DESCRIPTION OF THE TASK:
Retype only what runs from the first line of the listing to the line holding "Linode, Meteor \\", both included. Do not retype the pictures.

Start of DATA FOR THIS TASK

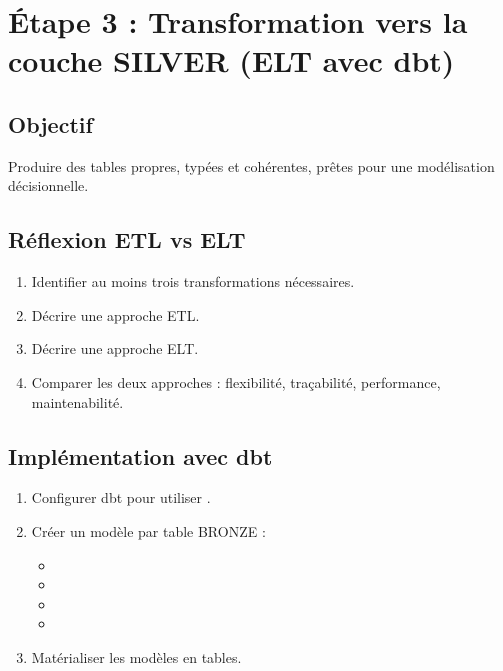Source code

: \documentclass[11pt,a4paper]{article}
\begin{document}

\section{Étape 3 : Transformation vers la couche SILVER (ELT avec dbt)}

\subsection*{Objectif}

Produire des tables propres, typées et cohérentes,
prêtes pour une modélisation décisionnelle.

\subsection{Réflexion ETL vs ELT}

\begin{enumerate}
  \item Identifier au moins trois transformations nécessaires.
  \item Décrire une approche ETL.
  \item Décrire une approche ELT.
  \item Comparer les deux approches :
  flexibilité, traçabilité, performance, maintenabilité.
\end{enumerate}

\subsection{Implémentation avec dbt}

\begin{enumerate}
  \item Configurer dbt pour utiliser .
  \item Créer un modèle par table BRONZE :
  \begin{itemize}
    \item {}
    \item {}
    \item {}
    \item {}
  \end{itemize}
  \item Matérialiser les modèles en tables.
\end{enumerate}
\end{document}
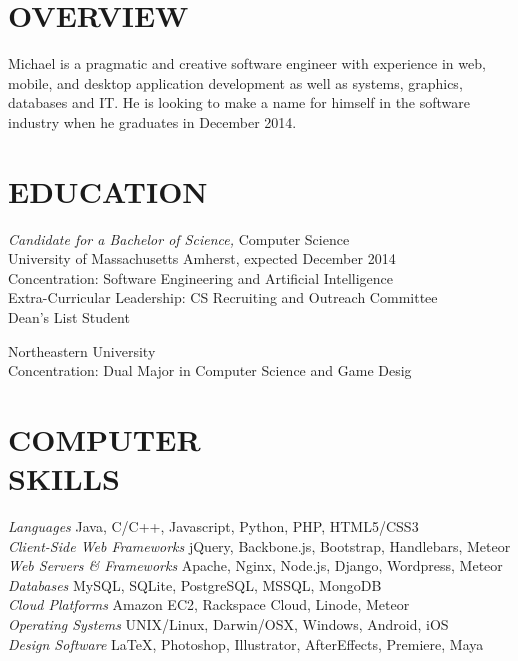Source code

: \documentclass[line,margin]{res}
\begin{document}
\address{169 Brittany Mnr Apt F, Amherst, MA 01002}
\address{(781) 264-6283  --  mike@miketurley.com -- github.com/mturley}

\begin{resume}
 
\section{OVERVIEW}
    Michael is a pragmatic and creative software engineer with experience in web, mobile, and desktop application development as well as systems, graphics, databases and IT.  He is looking to make a name for himself in the software industry when he graduates in December 2014.
 
 
\section{EDUCATION}
    {\sl Candidate for a Bachelor of Science,} Computer Science \\
    University of Massachusetts Amherst, 
    expected December 2014 \\
    Concentration: Software Engineering and Artificial Intelligence \\
    Extra-Curricular Leadership: CS Recruiting and Outreach Committee \\
    Dean's List Student

    Northeastern University \\
    Concentration: Dual Major in Computer Science and Game Desig
 
 
\section{COMPUTER \\ SKILLS}
    {\sl Languages} \hfill Java, C/C++, Javascript, Python, PHP, HTML5/CSS3 \\
    {\sl Client-Side Web Frameworks} \hfill jQuery, Backbone.js, Bootstrap, Handlebars, Meteor \\
    {\sl Web Servers \& Frameworks} \hfill Apache, Nginx, Node.js, Django, Wordpress, Meteor \\
    {\sl Databases} \hfill MySQL, SQLite, PostgreSQL, MSSQL, MongoDB \\
    {\sl Cloud Platforms} \hfill Amazon EC2, Rackspace Cloud, Linode, Meteor \\
    {\sl Operating Systems} \hfill UNIX/Linux, Darwin/OSX, Windows, Android, iOS \\
    {\sl Design Software} \hfill \LaTeX, Photoshop, Illustrator, AfterEffects, Premiere, Maya
 

\end{resume}
\end{document}
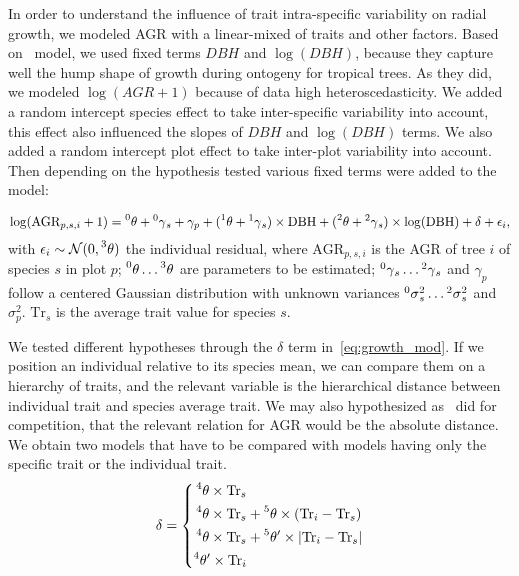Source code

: In order to understand the influence of trait intra-specific variability on radial growth, we modeled AGR with a linear-mixed of traits and other factors. Based on~\citet{herault_functional_2011} model, we used fixed terms $DBH$ and $\log(DBH)$, because they capture well the hump shape of growth during ontogeny for tropical trees. As they did, we modeled $\log(AGR + 1)$ because of data high heteroscedasticity. We added a random intercept species effect to take inter-specific variability into account, this effect also influenced the slopes of $DBH$ and $\log(DBH)$ terms. We also added a random intercept plot effect to take inter-plot variability into account. Then depending on the hypothesis tested various fixed terms were added to the model:

\begin{equation}
	\label{eq:growth_mod}
	\log(\text{AGR}_{p, s, i} + 1) = \prescript{0}{}\theta + \prescript{0}{}\gamma_s + \gamma_p
		+ (\prescript{1}{}\theta + \prescript{1}{}\gamma_s) \times \text{DBH}
		+ (\prescript{2}{}\theta + \prescript{2}{}\gamma_s) \times \log(\text{DBH})
		+ \delta
		+ \epsilon_i,
\end{equation}
with $\epsilon_i \sim \mathcal{N}(0, \prescript{3}{}\theta)$ the individual residual,
where $\text{AGR}_{p, s, i}$ is the AGR of tree $i$ of species $s$ in plot $p$; $\prescript{0}{}\theta \dots \prescript{3}{}\theta$ are parameters to be estimated; $\prescript{0}{}\gamma_{s} \dots \prescript{2}{}\gamma_s$ and $\gamma_p$ follow a centered Gaussian distribution with unknown variances $\prescript{0}{}\sigma^2_s \dots \prescript{2}{}\sigma^2_s$ and $\sigma^2_p$. $\text{Tr}_s$ is the average trait value for species $s$.

We tested different hypotheses through the $\delta$ term in~\autoref{eq:growth_mod}. If we position an individual relative to its species mean, we can compare them on a hierarchy of traits, and the relevant variable is the hierarchical distance between individual trait and species average trait. We may also hypothesized as~\citet{kunstler_competitive_2012} did for competition, that the relevant relation for AGR would be the absolute distance. We obtain two models that have to be compared with models having only the specific trait or the individual trait.
\begin{equation}
\label{eq:delta}
\delta = \left\{
	\begin{aligned}
		\prescript{4}{}\theta\times \text{Tr}_s & \\
		\prescript{4}{}\theta \times \text{Tr}_s & + \prescript{5}{}\theta \times(\text{Tr}_i - \text{Tr}_s) \\
		\prescript{4}{}\theta \times \text{Tr}_s & + \prescript{5}{}\theta' \times \vert \text{Tr}_i - \text{Tr}_s \vert \\
		\prescript{4}{}\theta' \times \text{Tr}_i& \\
	\end{aligned}
\right.
\end{equation}


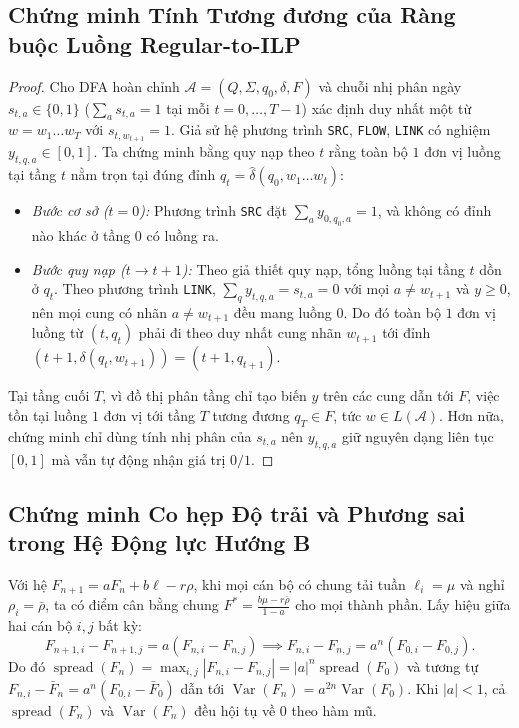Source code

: \subsection{Chứng minh Tính Tương đương của Ràng buộc Luồng Regular-to-ILP}
\label{app:flow_proof}
\begin{proof}
Cho DFA hoàn chỉnh $\mathcal{A} = (Q, \Sigma, q_0, \delta, F)$ và chuỗi nhị phân ngày $s_{t, a} \in \{0, 1\}$ ($\sum_a s_{t, a} = 1$ tại mỗi $t = 0, \dots, T-1$) xác định duy nhất một từ $w = w_1\dots w_T$ với $s_{t, w_{t+1}} = 1$. Giả sử hệ phương trình \texttt{SRC}, \texttt{FLOW}, \texttt{LINK} có nghiệm $y_{t, q, a} \in [0, 1]$. Ta chứng minh bằng quy nạp theo $t$ rằng toàn bộ $1$ đơn vị luồng tại tầng $t$ nằm trọn tại đúng đỉnh $q_t = \hat{\delta}(q_0, w_1\dots w_t)$:
\begin{itemize}
    \item \textit{Bước cơ sở ($t = 0$):} Phương trình \texttt{SRC} đặt $\sum_a y_{0, q_0, a} = 1$, và không có đỉnh nào khác ở tầng $0$ có luồng ra.
    \item \textit{Bước quy nạp ($t \to t+1$):} Theo giả thiết quy nạp, tổng luồng tại tầng $t$ dồn ở $q_t$. Theo phương trình \texttt{LINK}, $\sum_q y_{t, q, a} = s_{t, a} = 0$ với mọi $a \neq w_{t+1}$ và $y \ge 0$, nên mọi cung có nhãn $a \neq w_{t+1}$ đều mang luồng $0$. Do đó toàn bộ $1$ đơn vị luồng từ $(t, q_t)$ phải đi theo duy nhất cung nhãn $w_{t+1}$ tới đỉnh $(t+1, \delta(q_t, w_{t+1})) = (t+1, q_{t+1})$.
\end{itemize}
Tại tầng cuối $T$, vì đồ thị phân tầng chỉ tạo biến $y$ trên các cung dẫn tới $F$, việc tồn tại luồng $1$ đơn vị tới tầng $T$ tương đương $q_T \in F$, tức $w \in L(\mathcal{A})$. Hơn nữa, chứng minh chỉ dùng tính nhị phân của $s_{t,a}$ nên $y_{t,q,a}$ giữ nguyên dạng liên tục $[0,1]$ mà vẫn tự động nhận giá trị $0/1$.
\end{proof}

\subsection{Chứng minh Co hẹp Độ trải và Phương sai trong Hệ Động lực Hướng B}
\label{app:dynamics_proof}
Với hệ $F_{n+1} = a F_n + b \ell - r \rho$, khi mọi cán bộ có chung tải tuần $\ell_i = \mu$ và nghỉ $\rho_i = \bar{\rho}$, ta có điểm cân bằng chung $F^* = \frac{b\mu - r\bar{\rho}}{1-a}$ cho mọi thành phần. Lấy hiệu giữa hai cán bộ $i, j$ bất kỳ:
\begin{equation*}
    F_{n+1, i} - F_{n+1, j} = a(F_{n, i} - F_{n, j}) \implies F_{n, i} - F_{n, j} = a^n (F_{0, i} - F_{0, j}).
\end{equation*}
Do đó $\operatorname{spread}(F_n) = \max_{i,j} |F_{n,i} - F_{n,j}| = |a|^n \operatorname{spread}(F_0)$ và tương tự $F_{n, i} - \bar{F}_n = a^n (F_{0, i} - \bar{F}_0)$ dẫn tới $\operatorname{Var}(F_n) = a^{2n} \operatorname{Var}(F_0)$. Khi $|a| < 1$, cả $\operatorname{spread}(F_n)$ và $\operatorname{Var}(F_n)$ đều hội tụ về $0$ theo hàm mũ.

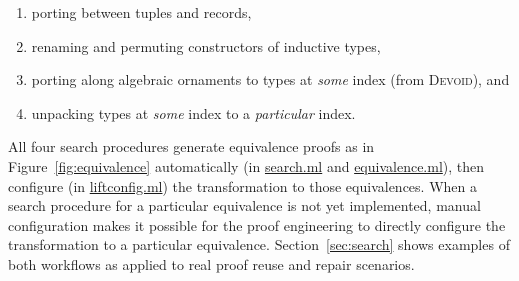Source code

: \begin{enumerate}
\item porting between tuples and records,
\item renaming and permuting constructors of inductive types,
\item porting along algebraic ornaments to types at \textit{some} index (from \textsc{Devoid}), and
\item unpacking types at \textit{some} index to a \textit{particular} index.
\end{enumerate}
All four search procedures generate equivalence proofs as in Figure~\ref{fig:equivalence} automatically (in \href{https://github.com/uwplse/ornamental-search/blob/master/plugin/src/automation/search/search.ml}{search.ml} and \href{https://github.com/uwplse/ornamental-search/blob/master/plugin/src/automation/search/equivalence.ml}{equivalence.ml}),
then configure (in \href{https://github.com/uwplse/ornamental-search/blob/master/plugin/src/automation/lift/liftconfig.ml}{liftconfig.ml}) the transformation to those equivalences.
When a search procedure for a particular equivalence is not yet implemented, manual configuration makes it possible
for the proof engineering to directly configure the transformation to a particular equivalence.
Section~\ref{sec:search} shows examples of both workflows as applied to real proof reuse and repair scenarios.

End of DATA FOR THIS TASK

FINAL ANSWER:
Source code

: \documentclass[11pt,a4paper]{article}
\begin{document}

\section{Étape 3 : Transformation vers la couche SILVER (ELT avec dbt)}

\subsection*{Objectif}

Produire des tables propres, typées et cohérentes,
prêtes pour une modélisation décisionnelle.

\subsection{Réflexion ETL vs ELT}

\begin{enumerate}
  \item Identifier au moins trois transformations nécessaires.
  \item Décrire une approche ETL.
  \item Décrire une approche ELT.
  \item Comparer les deux approches :
  flexibilité, traçabilité, performance, maintenabilité.
\end{enumerate}

\subsection{Implémentation avec dbt}

\begin{enumerate}
  \item Configurer dbt pour utiliser .
  \item Créer un modèle par table BRONZE :
  \begin{itemize}
    \item {}
    \item {}
    \item {}
    \item {}
  \end{itemize}
  \item Matérialiser les modèles en tables.
\end{enumerate}
\end{document}
Source code

: \documentclass[line,margin]{res}
\begin{document}
\address{169 Brittany Mnr Apt F, Amherst, MA 01002}
\address{(781) 264-6283  --  mike@miketurley.com -- github.com/mturley}

\begin{resume}
 
\section{OVERVIEW}
    Michael is a pragmatic and creative software engineer with experience in web, mobile, and desktop application development as well as systems, graphics, databases and IT.  He is looking to make a name for himself in the software industry when he graduates in December 2014.
 
 
\section{EDUCATION}
    {\sl Candidate for a Bachelor of Science,} Computer Science \\
    University of Massachusetts Amherst, 
    expected December 2014 \\
    Concentration: Software Engineering and Artificial Intelligence \\
    Extra-Curricular Leadership: CS Recruiting and Outreach Committee \\
    Dean's List Student

    Northeastern University \\
    Concentration: Dual Major in Computer Science and Game Desig
 
 
\section{COMPUTER \\ SKILLS}
    {\sl Languages} \hfill Java, C/C++, Javascript, Python, PHP, HTML5/CSS3 \\
    {\sl Client-Side Web Frameworks} \hfill jQuery, Backbone.js, Bootstrap, Handlebars, Meteor \\
    {\sl Web Servers \& Frameworks} \hfill Apache, Nginx, Node.js, Django, Wordpress, Meteor \\
    {\sl Databases} \hfill MySQL, SQLite, PostgreSQL, MSSQL, MongoDB \\
    {\sl Cloud Platforms} \hfill Amazon EC2, Rackspace Cloud, Linode, Meteor \\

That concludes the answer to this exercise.